PossibilityとProbabilityの具体的な違いと活用事例
PossibilityとProbabilityの具体的な違いを事例を比較して確認していきましょう。
Possibility(可能性)
「建設業では従業員が業務上災害に遭うリスクがある。」
どんな業種にも業務上の災害は起こりえますが、建設業の業務上災害は特に多い傾向にあります。
とはいっても「リスクがある」だけでは、ある意味当たり前のことを言っているだけです。リスクはあっても事故は全く起こらないかもしれません。
これでは企業も、従業員も対策のしようがありません。
Probability(蓋然性(がいぜんせい))
「建設業では1年間に従業員が業務上災害に遭う確率は5%である。」
建設業にお勤めの従業員Aさんがケガをするかもしれませんし、従業員Bさんかもしれません。

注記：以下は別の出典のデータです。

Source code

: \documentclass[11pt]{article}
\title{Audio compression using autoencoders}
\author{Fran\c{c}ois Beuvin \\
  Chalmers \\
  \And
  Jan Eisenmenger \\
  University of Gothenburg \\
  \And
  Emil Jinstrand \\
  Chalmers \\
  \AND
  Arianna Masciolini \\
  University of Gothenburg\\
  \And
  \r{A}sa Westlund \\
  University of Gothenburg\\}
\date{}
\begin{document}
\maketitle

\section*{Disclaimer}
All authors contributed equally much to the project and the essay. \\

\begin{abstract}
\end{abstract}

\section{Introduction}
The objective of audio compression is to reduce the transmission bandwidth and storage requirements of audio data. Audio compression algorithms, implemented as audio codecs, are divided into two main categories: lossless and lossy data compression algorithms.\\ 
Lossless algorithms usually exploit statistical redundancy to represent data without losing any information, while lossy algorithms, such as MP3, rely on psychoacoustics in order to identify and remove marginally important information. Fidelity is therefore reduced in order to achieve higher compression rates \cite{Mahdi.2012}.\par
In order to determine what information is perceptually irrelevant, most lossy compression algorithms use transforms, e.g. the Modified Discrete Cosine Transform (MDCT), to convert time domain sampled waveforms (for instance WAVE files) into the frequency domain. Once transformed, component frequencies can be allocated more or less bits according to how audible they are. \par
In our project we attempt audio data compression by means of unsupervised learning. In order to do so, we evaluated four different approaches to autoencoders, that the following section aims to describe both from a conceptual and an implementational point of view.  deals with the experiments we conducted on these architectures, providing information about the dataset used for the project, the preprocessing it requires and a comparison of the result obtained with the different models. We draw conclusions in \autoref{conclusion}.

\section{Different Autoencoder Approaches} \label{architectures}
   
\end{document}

また、災害発生は1月かもしれませんし、12月かもしれません。
誰が、いつ事故に遭うのかは分かりませんが「従業員のうち5%が1年以内に事故に遭う」ことだけは確率的に分かっているということになります。
リスク発生の度合いが数値化されることで、次のような検討が可能になります。
- 建設業A社は、従業員の安全を最優先とし、最新の安全装置を取り入れることで、1年間に従業員が業務上災害に遭う確率を3%に減らすための対策を講じた。
- 就職活動中のBさんは、建設業界を志望業界の一つとしていたが、自分の身の安全を考え、業務上災害の確率が1%の他の業界への就職活動に絞り込むことにした。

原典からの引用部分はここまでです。